A toddler with birthday cake smeared across his face, grins delightedly at his mother. Minutes later, the image appears on Facebook.
A not uncommon scenario – 42 per cent of UK parents share photos of their children online with half of these parents sharing photos at least once a month.
Welcome to the world of “sharenting” – where more than 80 per cent of children are said to have an online presence by the age of two.
This is a world where the average parent shares almost 1,500 images of their child online before their fifth birthday.
But while a recent report from OFCOM confirms many parents do share images of their children online, the report also indicates that more than half (56 per cent) of parents don’t. Most of these non-sharenting parents (87 per cent) actively choose not to do so to protect their children’s private lives.
Parents often have good reasons for sharenting. It allows them to find and share parenting advice, to obtain emotional and practical support, and to maintain contact with relatives and friends.
Increasingly, though, concerns are being raised about “oversharenting” – when parents share too much, or, share inappropriate information.
Sharenting can result in the identification of a child’s home, childcare or play location or the disclosure of identifying information which could pose risks to the child.

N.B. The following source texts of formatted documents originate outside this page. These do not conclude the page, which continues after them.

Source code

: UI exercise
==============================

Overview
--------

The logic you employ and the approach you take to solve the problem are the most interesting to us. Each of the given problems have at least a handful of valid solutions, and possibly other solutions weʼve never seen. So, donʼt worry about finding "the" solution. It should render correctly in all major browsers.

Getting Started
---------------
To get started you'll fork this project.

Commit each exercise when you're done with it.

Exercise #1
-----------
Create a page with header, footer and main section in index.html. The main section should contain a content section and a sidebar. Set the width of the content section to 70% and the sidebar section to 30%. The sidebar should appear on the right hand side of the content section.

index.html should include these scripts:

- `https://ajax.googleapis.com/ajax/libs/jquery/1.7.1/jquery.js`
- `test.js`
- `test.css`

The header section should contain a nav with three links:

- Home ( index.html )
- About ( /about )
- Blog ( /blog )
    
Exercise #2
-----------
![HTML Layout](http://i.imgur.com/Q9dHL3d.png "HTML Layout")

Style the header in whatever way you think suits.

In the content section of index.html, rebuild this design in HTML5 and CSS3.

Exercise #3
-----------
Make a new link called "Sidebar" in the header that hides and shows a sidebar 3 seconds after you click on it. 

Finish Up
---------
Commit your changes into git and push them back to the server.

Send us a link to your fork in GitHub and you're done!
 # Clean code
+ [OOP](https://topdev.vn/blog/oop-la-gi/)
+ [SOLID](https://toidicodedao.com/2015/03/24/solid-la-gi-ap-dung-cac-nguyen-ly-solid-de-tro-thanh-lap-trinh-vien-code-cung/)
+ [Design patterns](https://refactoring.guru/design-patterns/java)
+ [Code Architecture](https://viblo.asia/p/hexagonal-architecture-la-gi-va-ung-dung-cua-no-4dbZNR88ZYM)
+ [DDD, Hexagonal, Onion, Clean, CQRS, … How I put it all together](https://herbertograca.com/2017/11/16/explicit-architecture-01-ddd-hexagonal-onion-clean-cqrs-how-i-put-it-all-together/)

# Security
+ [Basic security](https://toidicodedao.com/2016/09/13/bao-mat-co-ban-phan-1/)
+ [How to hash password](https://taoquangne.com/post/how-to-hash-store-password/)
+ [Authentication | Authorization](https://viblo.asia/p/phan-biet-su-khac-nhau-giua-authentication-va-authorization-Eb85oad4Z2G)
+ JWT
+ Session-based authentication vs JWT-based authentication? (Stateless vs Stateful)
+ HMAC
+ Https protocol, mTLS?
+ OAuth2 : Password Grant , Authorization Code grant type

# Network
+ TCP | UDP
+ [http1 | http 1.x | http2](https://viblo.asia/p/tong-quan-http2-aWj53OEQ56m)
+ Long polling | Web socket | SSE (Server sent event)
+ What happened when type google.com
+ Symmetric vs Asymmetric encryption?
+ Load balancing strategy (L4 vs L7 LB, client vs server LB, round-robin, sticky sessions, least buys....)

While many sharenters says they are conscious of the potential impact of their actions, and they consider their children’s views before sharenting, a recent House of Lords report on the matter suggests not all parents do.
The “growing up with the internet” report reveals some parents share information they know will embarrass their children – and some never consider their children’s interests before they post.
A recent survey for CBBC Newsround also warns that a quarter of children who’ve had their photographs sharented have been embarrassed or worried by these actions.
Think of the kids
Police in France and Germany have taken concrete steps to address sharenting concerns. They have posted Facebook warnings, telling parents of the dangers of sharenting, and stressing the importance of protecting children’s private lives.
Back in the UK, some academics have suggested the government should educate parents to ensure they understand the importance of protecting their child’s digital identity.
But should the “nanny state” really be interfering in family life by telling parents how and when they can share their children’s information?
It’s clearly a tricky area to regulate, but it could be that the government’s recently published data protection bill may provide at least a partial answer.
In its 2017 manifesto, the Conservative party pledged to:
Give people new rights to ensure they are in control of their own data, including the ability to require major social media platforms to delete information.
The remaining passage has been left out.